Today’s guest post is written by Lisa Gerber.

I’ve had a very challenging week leaving me with only one thing on my mind I can write about: My dog Jackson.

Jackson is very big and grew fast so he has bad joints causing him a lot of pain. When the bones don’t grow at the right pace compared to each other, they don’t meet well in the elbows and knees and all sorts of problems ensue.

Things have come to a head lately and our local vet just wasn’t able to help us. So I did what anyone very concerned fur mom would do. I turned to the Internet for research.

In the course of my very targeted, long tail search, I came across an article in the Seattle Times titled “An Ailing Pup’s Owner Goes the Distance to Get Help.”

If you have a pet you love, you’ll understand the ambiguity in the article title – is it the pup or the owner who is ailing?

The story immediately tugged at me.
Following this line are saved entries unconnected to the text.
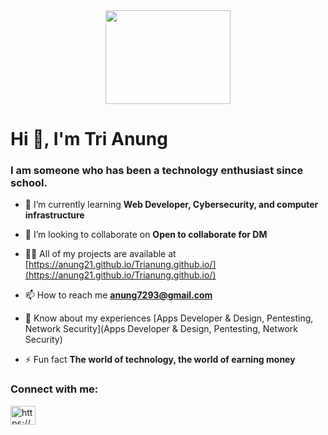 <div id="header" align="center">
  <img src="https://media.giphy.com/media/3kPDmoWdBpQPNhCnUG/giphy.gif" width="200" height="150"/>
</div>

<h1 align="left">Hi 👋, I'm Tri Anung</h1>
<h3 align="left">I am someone who has been a technology enthusiast since school.</h3>

- 🌱 I’m currently learning **Web Developer, Cybersecurity, and computer infrastructure**

- 👯 I’m looking to collaborate on **Open to collaborate for DM**

- 👨‍💻 All of my projects are available at [https://anung21.github.io/Trianung.github.io/](https://anung21.github.io/Trianung.github.io/)

- 📫 How to reach me **anung7293@gmail.com**

- 📄 Know about my experiences [Apps Developer & Design, Pentesting, Network Security](Apps Developer & Design, Pentesting, Network Security)

- ⚡ Fun fact **The world of technology, the world of earning money**

<h3 align="left">Connect with me:</h3>
<p align="left">
<a href="https://www.linkedin.com/in/tri-anung-nugroho" target="blank"><img align="center" src="https://raw.githubusercontent.com/rahuldkjain/github-profile-readme-generator/master/src/images/icons/Social/linked-in-alt.svg" alt="https://www.linkedin.com/in/tri-anung-nugroho" height="30" width="40" /></a>
</p>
It told how Washington State University Veterinary Teaching Hospital came to the rescue for this man and his dog’s issues. The “Mayo Clinic” for animals, it said, is only four hours from me and I had no idea.

I called in the morning and made an appointment for the following week. Three days of visits, radiographs, CT scans, and arthroscopic surgery later, the ROI on that one Seattle Times story was <cough> more than decent.

The article was dated 2003.

No one asked me how I heard about them. And because the nature of their business is for me to pick up the phone and call, they have no digital path with which to record my conversion from that one story.

Stories do work. We know that.

We fight the battle of justifying the expense of PR. John-Henry Scherck blogged for us recently explaining the SEO value of PR links declines over time. But the storytelling value does not.

The Two Missing Links in Your Content:

  1. Be the super hero. Don’t just make a human connection. Solve your customers’ problems in way that makes them feel like you are coming to their rescue. Each and every organization should be in existence for that purpose. And therefore, each every organization has that story(ies) to share.
  2. Don’t rely on technology alone to track it for you. Please, for the love of all things good in your storytelling, integrate your traditional with your digital tactics. Keep an inventory of your stories on the web, and make sure your point of sale and front line people are asking the right tracking questions. Don’t just say “internet.” Ask them which story. I know a majority of people don’t know how they found you, but for those people to whom you “came to their rescue?” They will remember, and you can then assign ROI to that piece of content.

One article from 2003. Can you imagine how much revenue that has brought in for them in the past nine years? And yet, they say PR is just a bunch of fluff. We have to do the extra work to do our own PR.

Thanks to the Seattle Times for helping me find the solution to my problems, and for letting me borrow the photo from the article that stole my heart. Jackson is recovering nicely and will be a much happier dog for it.